"I give you my word," said Marcus. He wondered where Tiffles raised the money to pay the artist, but did not like to ask him.
"Now I have caught you, you must come and see how we get along. The work is going on at my room in the Bartholomew Buildings, only a few steps from here." (According to Tiffles, the Bartholomew Buildings were only a few steps from anywhere, when he wanted to take anybody to them.) "Patching will object to bringing in a stranger; but I can pass you off as a capitalist, who thinks of taking an interest in the panorama. Good joke, that!"
Marcus drew back a little at the joke; but Wesley Tiffles had proved so great a relief to his low spirits, that he determined to keep on taking him, and expressed his ardent desire to see the panorama.
The couple, arm in arm, sauntered into Broadway, and down that thoroughfare. Tiffles nodded to a great many acquaintances, and Wilkeson to a very few. People whom Tiffles did not know personally, he had short biographies of, and he entertained Marcus with an incessant string of anecdotes and memoranda of passers by. The walk was leisurely and uninterrupted, with two exceptions, when Wesley Tiffles broke suddenly from his companion, rushed into the entry of a photographic establishment, and examined numerous square feet of show portraits with profound interest. Marcus explained these impulsive movements on the supposition that Tiffles sought to escape from approaching duns. He noticed that that individual, while observing people who streamed by him on either side, kept one eye, as it were, about a block and a half ahead. In some parts of the world, Marcus might have objected to walking publicly with a man of such an eccentric demeanor. But he was well aware that, in New York, a citizen's reputation is not in the least degree affected by the company that he keeps.
They soon arrived at the Bartholomew Buildings--a rickety five-story edifice, which had been altered from a hotel to a nest of private offices. The basement was a restaurant, the first floor a dry goods store, and thence to the roof there was a small Babel of trades and professions known and unknown. No census taker had ever booked all the businesses and all the names under that comprehensive roof.
In the upper story of this building, at the end of a long, hall, the floor of which was hollowed in places by the feet of half a century, was the room, or office, as he called it, of Mr. Wesley Tiffles. There was no number, or sign, on the door, but only a card bearing the inscription, in a bold hand, "Back in five minutes." Mr. Tiffles always put out this standing announcement whenever he had occasion to absent himself from his office for an indefinite period. At the top of the door there was a swinging window, which was ever close fastened, and covered with four thicknesses of newspapers. Though door and window were shut, there came from this room, as if through pores of the wood and the glass, a strong odor of tobacco smoke. A voice within could be heard softly humming an operatic air.
Wesley Tiffles opened the door with a latch key, saying, "All right!" in a loud voice, as he did so. Marcus entered with him into a blue cloud of smoke heated to a sickly degree by a small coal stove with a prodigious quantity of pipe. Even Marcus's hardened lungs found it difficult to breathe.

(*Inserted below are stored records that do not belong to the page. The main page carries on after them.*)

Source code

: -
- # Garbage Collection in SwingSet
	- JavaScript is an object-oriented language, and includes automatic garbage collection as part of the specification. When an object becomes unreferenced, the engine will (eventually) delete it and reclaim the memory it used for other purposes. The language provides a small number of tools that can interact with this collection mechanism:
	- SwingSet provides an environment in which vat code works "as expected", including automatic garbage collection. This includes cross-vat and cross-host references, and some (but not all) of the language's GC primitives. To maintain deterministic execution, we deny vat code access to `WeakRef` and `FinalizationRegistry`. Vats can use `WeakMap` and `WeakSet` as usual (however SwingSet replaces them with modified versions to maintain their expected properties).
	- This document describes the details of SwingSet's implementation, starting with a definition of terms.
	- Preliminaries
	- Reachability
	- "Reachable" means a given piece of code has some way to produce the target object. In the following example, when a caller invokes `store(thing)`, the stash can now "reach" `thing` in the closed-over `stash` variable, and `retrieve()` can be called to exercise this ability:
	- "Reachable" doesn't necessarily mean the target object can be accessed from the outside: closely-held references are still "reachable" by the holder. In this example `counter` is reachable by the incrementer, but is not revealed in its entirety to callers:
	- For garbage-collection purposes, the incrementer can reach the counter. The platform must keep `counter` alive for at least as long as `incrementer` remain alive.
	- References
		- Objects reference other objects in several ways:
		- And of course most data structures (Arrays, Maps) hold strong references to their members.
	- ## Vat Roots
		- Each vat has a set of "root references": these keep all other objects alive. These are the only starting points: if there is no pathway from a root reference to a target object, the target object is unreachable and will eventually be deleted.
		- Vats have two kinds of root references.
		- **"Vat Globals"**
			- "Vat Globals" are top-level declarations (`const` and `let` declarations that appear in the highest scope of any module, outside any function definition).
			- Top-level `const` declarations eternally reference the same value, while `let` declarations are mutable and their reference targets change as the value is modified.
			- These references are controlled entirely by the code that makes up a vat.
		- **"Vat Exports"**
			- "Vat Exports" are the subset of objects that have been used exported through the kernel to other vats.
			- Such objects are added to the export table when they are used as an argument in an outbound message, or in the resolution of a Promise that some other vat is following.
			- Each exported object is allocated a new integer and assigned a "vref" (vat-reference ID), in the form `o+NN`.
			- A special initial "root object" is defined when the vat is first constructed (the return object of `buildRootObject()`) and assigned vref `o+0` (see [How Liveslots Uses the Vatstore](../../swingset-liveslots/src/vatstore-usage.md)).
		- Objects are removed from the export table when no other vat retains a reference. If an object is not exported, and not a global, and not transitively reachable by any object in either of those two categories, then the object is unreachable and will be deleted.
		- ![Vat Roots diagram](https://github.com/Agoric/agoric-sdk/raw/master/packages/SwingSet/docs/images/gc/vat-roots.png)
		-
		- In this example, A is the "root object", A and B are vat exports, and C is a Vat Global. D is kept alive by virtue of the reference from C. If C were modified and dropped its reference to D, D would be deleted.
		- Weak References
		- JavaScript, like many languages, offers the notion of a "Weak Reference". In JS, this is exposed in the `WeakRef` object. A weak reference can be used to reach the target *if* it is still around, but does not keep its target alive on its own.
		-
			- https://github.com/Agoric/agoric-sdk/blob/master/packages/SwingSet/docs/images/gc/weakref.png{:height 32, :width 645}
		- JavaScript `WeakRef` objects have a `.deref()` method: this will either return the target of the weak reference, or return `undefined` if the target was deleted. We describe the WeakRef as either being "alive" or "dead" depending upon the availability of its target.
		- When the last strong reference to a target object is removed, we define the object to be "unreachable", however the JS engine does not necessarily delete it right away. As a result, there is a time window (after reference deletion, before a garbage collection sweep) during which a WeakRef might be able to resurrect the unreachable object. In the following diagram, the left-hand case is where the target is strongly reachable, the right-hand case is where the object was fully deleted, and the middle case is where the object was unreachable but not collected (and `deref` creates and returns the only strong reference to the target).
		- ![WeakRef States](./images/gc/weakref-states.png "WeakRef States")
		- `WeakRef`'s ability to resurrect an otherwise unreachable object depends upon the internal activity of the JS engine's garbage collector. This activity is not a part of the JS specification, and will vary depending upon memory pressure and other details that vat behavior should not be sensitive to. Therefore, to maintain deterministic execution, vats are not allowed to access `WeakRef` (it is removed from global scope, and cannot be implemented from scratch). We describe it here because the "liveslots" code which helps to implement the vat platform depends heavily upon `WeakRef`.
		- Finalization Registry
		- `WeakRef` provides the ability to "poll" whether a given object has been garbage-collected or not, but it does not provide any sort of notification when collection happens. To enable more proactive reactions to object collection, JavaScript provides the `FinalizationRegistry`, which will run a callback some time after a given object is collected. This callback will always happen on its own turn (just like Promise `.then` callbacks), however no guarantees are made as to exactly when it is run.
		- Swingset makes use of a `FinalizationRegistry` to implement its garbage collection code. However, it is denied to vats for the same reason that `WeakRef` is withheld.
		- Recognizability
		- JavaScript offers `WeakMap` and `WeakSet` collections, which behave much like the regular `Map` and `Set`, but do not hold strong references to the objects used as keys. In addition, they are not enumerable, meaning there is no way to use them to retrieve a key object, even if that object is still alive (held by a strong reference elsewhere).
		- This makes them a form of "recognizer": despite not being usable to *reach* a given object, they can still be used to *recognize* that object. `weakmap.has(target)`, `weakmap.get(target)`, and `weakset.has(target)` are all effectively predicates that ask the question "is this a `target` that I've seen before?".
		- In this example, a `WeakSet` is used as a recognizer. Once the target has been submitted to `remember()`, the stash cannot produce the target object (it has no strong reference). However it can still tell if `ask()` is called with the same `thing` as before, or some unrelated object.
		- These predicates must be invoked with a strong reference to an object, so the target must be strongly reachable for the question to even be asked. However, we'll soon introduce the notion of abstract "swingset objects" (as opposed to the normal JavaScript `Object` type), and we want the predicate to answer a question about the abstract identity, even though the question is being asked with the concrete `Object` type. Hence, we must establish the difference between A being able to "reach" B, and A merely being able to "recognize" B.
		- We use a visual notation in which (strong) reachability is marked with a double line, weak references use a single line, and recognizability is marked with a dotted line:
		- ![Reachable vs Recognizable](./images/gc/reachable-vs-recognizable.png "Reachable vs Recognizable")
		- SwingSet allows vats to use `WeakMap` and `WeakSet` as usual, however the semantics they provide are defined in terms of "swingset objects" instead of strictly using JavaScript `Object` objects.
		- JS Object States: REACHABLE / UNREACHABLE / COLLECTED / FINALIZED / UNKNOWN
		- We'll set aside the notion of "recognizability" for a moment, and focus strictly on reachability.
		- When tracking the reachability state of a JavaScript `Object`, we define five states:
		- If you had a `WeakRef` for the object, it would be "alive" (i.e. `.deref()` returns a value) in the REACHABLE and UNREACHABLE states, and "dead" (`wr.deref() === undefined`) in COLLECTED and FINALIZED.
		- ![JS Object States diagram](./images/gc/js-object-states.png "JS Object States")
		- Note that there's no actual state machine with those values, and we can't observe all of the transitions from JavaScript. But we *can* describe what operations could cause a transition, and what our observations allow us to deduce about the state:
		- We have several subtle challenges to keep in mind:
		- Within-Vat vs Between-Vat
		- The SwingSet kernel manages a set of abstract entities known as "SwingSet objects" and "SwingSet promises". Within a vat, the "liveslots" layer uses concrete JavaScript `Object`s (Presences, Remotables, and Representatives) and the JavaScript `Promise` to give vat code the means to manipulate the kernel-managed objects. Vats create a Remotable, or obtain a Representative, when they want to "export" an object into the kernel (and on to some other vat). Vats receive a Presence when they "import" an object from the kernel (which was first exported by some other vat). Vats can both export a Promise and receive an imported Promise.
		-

The room was about twenty feet square. It had been a part of the laundry when the building was a hotel. The walls, from the floor to the low ceiling, appeared to be hung with a strange, dim tapestry. A second glance convinced Marcus Wilkeson that this seeming tapestry was the panorama, which was fastened on stretchers along three sides of the room, and rolled up in a corner as fast as completed. At the farther end of the room, barely visible through the smoke, was the figure of a man in a torn and dirty dressing gown, and an enormous black felt hat with a huge turn-up brim, of the kind supposed to be worn by the bandits of the Pyrenees. The back of the man was turned to Marcus Wilkeson, and he was making rapid dabs on the canvas with a long brush, frequently dipping into one of a series of pails or pans which stood on the floor by his side. He was smoking and humming the operatic air at the same time; and he pulled his great slouched hat farther over his eyes, as a signal for impertinent curiosity to keep its distance.
Wesley Tiffles whispered something about the eccentricities of genius, and then said:
"Mr. Patching. Allow me. Mr. Wilkeson. A capitalist, who thinks of taking a small interest in the panorama. Confidential, of course."